PURPOSE: Calcimimetics are currently indicated for severe secondary hyperparathyroidism (SHPT). However, the role of parathyroidectomy (PTX) for these patients is still under debate, and its impact on subsequent kidney transplantation (KTX) is unclear. In this study, we compare the outcomes of kidney transplantation after PTX or medical treatment. METHODS:Patients who underwent KTX and had SHPT were analyzed retrospectively. Two groups were selected (patients who had either PTX or calcimimetics prior to KTX) using a propensity score for sex, age, donor type, and parathyroid hormone levels (PTH) during dialysis.

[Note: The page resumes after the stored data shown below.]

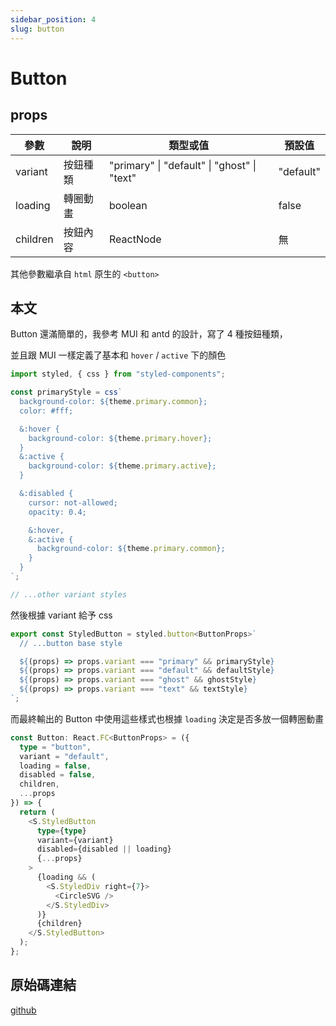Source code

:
 ```yaml
---
sidebar_position: 4
slug: button
---
```


# Button

## props

| 參數     | 說明     | 類型或值                                    | 預設值    |
| -------- | -------- | ------------------------------------------- | --------- |
| variant  | 按鈕種類 | "primary" \| "default" \| "ghost" \| "text" | "default" |
| loading  | 轉圈動畫 | boolean                                     | false     |
| children | 按鈕內容 | ReactNode                                   | 無        |

其他參數繼承自 `html` 原生的 `<button>`

## 本文

Button 還滿簡單的，我參考 MUI 和 antd 的設計，寫了 4 種按鈕種類，

並且跟 MUI 一樣定義了基本和 `hover` / `active` 下的顏色

```typescript
import styled, { css } from "styled-components";

const primaryStyle = css`
  background-color: ${theme.primary.common};
  color: #fff;

  &:hover {
    background-color: ${theme.primary.hover};
  }
  &:active {
    background-color: ${theme.primary.active};
  }

  &:disabled {
    cursor: not-allowed;
    opacity: 0.4;

    &:hover,
    &:active {
      background-color: ${theme.primary.common};
    }
  }
`;

// ...other variant styles
```

然後根據 variant 給予 css

```typescript
export const StyledButton = styled.button<ButtonProps>`
  // ...button base style

  ${(props) => props.variant === "primary" && primaryStyle}
  ${(props) => props.variant === "default" && defaultStyle}
  ${(props) => props.variant === "ghost" && ghostStyle}
  ${(props) => props.variant === "text" && textStyle}
`;
```

而最終輸出的 Button 中使用這些樣式也根據 `loading` 決定是否多放一個轉圈動畫

```typescript
const Button: React.FC<ButtonProps> = ({
  type = "button",
  variant = "default",
  loading = false,
  disabled = false,
  children,
  ...props
}) => {
  return (
    <S.StyledButton
      type={type}
      variant={variant}
      disabled={disabled || loading}
      {...props}
    >
      {loading && (
        <S.StyledDiv right={7}>
          <CircleSVG />
        </S.StyledDiv>
      )}
      {children}
    </S.StyledButton>
  );
};
```

## 原始碼連結

[github](https://github.com/ek2061/yuchi-ui/tree/main/src/components/Button)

The primary outcome was graft failure, and secondary outcomes were surgical KTX complications, survival, serum PTH, serum calcium, and serum phosphate levels post-KTX. RESULTS: Matching succeeded for 92 patients. After PTX, PTH was significantly lower on the day of KTX as well as at 1 and 3 years post-KTX (14.00 pmol/L (3.80-34.00) vs. 71.30 pmol/L (30.70-108.30), p < 0.01, 10.10 pmol/L (2.00-21.00) vs. 32.35 pmol/L (21.58-51.76), p < 0.01 and 13.00 pmol/L (6.00-16.60) vs. 19.25 pmol/L (13.03-31.88), p = 0.027, respectively). No significant differences in post-KTX calcium and phosphate levels were noted between groups. Severe KTX complications were more common in the calcimimetics group (56.5% vs. 30.4%, p = 0.047). There were no differences in 10-year graft failure and overall survival. CONCLUSION:PTX resulted in lower PTH after KTX in comparison to patients who received calcimimetics. Severe complications were more common after calcimimetics, but graft failure and overall survival were similar.